Dr Spark testified that it was not possible for her to say where the appellant and deceased were positioned when the different wounds were inflicted (ts 476).
In cross‑examination, no scenario was put to her to the effect that Mr Koller had impaled himself multiple times on the knife held by the appellant. At one point, Dr Spark agreed that if any one of the penetrating sharp force injuries was inflicted in a struggle where the deceased was on top of the appellant, the weight of the deceased 'coming down onto the knife' could have contributed to the depth of the penetrating sharp force injuries and that the weight of the deceased would decrease the force required by the person holding the knife (ts 479). However, this cross‑examination was not in the context of a proposition that Mr Koller may have impaled himself.
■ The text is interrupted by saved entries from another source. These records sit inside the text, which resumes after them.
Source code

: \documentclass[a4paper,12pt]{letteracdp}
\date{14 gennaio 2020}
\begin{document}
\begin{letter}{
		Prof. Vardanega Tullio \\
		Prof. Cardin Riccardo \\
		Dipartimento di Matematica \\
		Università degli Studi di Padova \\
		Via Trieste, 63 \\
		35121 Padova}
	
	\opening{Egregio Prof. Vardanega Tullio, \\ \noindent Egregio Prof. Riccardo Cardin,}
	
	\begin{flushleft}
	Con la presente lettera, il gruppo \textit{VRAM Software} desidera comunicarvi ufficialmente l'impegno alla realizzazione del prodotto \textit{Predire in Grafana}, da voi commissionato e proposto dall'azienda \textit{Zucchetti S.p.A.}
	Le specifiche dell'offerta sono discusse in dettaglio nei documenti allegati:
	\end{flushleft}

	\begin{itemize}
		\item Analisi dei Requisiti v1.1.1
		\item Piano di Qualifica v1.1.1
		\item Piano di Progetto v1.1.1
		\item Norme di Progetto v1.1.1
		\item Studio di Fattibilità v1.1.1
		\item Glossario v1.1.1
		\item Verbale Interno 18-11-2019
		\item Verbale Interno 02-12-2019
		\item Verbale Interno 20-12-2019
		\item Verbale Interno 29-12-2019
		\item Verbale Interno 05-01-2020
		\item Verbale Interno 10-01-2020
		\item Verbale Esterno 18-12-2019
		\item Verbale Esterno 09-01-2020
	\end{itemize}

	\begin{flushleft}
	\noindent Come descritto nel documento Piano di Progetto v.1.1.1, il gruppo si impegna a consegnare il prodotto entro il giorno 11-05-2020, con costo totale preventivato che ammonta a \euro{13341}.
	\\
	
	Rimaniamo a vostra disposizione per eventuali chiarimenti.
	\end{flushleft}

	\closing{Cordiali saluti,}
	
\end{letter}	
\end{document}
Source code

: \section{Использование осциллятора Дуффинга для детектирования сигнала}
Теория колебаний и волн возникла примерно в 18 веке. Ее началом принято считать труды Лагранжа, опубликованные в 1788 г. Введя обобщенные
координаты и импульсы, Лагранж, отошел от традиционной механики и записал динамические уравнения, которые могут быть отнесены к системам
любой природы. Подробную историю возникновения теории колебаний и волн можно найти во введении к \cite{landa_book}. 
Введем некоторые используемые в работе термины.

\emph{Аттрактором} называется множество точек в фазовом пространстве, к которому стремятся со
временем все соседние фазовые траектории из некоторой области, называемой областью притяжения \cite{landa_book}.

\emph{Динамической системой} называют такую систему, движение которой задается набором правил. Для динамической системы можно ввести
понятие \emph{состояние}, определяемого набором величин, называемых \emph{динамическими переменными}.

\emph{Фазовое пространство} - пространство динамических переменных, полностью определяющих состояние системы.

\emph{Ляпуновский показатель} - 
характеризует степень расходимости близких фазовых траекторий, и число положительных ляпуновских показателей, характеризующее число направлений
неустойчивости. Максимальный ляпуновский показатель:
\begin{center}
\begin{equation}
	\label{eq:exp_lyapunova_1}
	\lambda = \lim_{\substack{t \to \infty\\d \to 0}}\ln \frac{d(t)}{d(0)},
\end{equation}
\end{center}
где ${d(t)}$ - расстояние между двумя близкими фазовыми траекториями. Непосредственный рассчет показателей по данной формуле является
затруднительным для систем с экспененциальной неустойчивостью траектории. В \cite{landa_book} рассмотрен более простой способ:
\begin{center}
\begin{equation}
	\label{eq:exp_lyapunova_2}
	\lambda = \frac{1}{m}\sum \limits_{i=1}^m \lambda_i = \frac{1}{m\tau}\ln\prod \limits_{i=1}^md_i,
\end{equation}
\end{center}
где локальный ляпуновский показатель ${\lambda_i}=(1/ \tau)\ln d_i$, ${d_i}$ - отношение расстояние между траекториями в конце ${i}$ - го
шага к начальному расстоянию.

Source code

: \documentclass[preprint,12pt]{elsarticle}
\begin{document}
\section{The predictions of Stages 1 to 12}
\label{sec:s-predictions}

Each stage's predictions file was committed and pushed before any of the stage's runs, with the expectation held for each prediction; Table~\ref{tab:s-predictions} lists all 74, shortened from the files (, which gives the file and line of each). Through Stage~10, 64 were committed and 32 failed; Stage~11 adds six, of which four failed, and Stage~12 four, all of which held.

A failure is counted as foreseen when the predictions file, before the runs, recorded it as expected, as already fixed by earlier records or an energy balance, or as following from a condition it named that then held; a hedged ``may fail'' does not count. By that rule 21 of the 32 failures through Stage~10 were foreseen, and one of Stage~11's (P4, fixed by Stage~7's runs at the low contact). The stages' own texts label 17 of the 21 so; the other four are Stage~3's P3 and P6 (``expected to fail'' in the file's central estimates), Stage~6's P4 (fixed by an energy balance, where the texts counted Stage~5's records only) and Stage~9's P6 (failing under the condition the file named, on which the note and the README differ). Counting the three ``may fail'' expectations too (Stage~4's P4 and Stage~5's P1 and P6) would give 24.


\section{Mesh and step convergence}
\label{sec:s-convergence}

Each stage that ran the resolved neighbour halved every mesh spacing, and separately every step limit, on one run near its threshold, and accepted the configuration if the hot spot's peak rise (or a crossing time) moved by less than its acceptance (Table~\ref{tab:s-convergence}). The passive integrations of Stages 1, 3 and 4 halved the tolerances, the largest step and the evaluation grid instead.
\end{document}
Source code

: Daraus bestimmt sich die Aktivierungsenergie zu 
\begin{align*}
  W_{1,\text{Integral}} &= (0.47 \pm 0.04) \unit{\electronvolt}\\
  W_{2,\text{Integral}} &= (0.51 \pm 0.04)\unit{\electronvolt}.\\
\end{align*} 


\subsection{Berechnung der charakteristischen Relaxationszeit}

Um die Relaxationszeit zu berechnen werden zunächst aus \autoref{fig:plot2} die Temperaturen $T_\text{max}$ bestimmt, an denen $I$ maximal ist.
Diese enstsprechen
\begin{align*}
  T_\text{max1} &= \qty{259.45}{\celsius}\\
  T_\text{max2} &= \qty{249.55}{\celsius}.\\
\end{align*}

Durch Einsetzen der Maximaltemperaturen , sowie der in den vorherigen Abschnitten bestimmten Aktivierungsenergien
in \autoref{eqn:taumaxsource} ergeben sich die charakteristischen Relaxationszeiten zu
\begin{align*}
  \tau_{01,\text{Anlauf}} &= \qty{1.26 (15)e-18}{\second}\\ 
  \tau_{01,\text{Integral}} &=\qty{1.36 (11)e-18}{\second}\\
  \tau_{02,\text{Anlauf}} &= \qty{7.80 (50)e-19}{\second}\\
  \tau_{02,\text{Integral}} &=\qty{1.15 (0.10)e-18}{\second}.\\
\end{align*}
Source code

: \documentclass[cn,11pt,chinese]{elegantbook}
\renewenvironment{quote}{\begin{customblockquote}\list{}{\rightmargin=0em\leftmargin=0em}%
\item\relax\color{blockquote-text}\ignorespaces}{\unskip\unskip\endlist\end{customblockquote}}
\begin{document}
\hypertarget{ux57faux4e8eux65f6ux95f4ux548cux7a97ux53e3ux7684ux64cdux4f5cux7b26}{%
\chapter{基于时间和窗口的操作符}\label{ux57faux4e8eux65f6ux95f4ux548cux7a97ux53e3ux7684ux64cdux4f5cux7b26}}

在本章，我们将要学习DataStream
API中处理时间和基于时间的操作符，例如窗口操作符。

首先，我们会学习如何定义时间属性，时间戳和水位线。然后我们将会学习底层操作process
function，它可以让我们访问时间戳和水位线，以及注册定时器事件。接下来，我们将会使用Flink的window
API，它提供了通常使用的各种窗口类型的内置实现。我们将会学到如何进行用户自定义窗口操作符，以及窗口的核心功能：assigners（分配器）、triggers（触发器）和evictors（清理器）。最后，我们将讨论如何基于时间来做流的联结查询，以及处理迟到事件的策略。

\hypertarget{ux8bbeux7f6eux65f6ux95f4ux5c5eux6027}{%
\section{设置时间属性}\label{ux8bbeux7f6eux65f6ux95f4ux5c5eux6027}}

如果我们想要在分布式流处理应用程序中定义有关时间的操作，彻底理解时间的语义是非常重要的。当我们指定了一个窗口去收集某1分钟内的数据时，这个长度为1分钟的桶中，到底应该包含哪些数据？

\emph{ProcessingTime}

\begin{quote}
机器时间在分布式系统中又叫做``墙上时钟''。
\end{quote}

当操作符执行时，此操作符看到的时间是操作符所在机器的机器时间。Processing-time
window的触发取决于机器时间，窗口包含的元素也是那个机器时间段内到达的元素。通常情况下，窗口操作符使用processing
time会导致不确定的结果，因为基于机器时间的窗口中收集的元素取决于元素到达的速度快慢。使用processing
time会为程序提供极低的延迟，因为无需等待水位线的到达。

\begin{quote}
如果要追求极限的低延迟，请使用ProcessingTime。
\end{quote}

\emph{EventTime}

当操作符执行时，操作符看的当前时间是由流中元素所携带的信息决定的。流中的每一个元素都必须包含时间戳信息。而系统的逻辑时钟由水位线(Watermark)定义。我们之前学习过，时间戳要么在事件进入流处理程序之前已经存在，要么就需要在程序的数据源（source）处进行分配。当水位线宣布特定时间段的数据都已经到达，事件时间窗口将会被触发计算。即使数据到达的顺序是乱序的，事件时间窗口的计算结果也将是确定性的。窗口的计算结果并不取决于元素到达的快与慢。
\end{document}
At trial, the appellant's counsel made a series of factual admissions pursuant to s 32 of the Evidence Act 1906 (WA). They cannot be read as an admission that the stabbing of Mr Koller was a willed act by the appellant.
The appellant's trial counsel's opening address made no mention of unwilled act. To the contrary; he made it clear that the appellant's case was that he used the knife in self‑defence.
The appellant gave sworn testimony. I will return to his testimony later in these reasons.
After the defence case closed, the learned trial judge raised with trial counsel whether he should leave to the jury the defences of unwilled act or accident, pursuant to s 23B of the Code, or both. In the end, with the acquiescence of both trial counsel, only accident was left to the jury. Defence counsel disavowed unwilled act. I accept that this decision was based upon a misunderstanding of the operation of the relevant Code provisions: see ts 832 ‑ 833. In fairness to defence counsel, it was a misunderstanding shared by the prosecutor and the trial judge.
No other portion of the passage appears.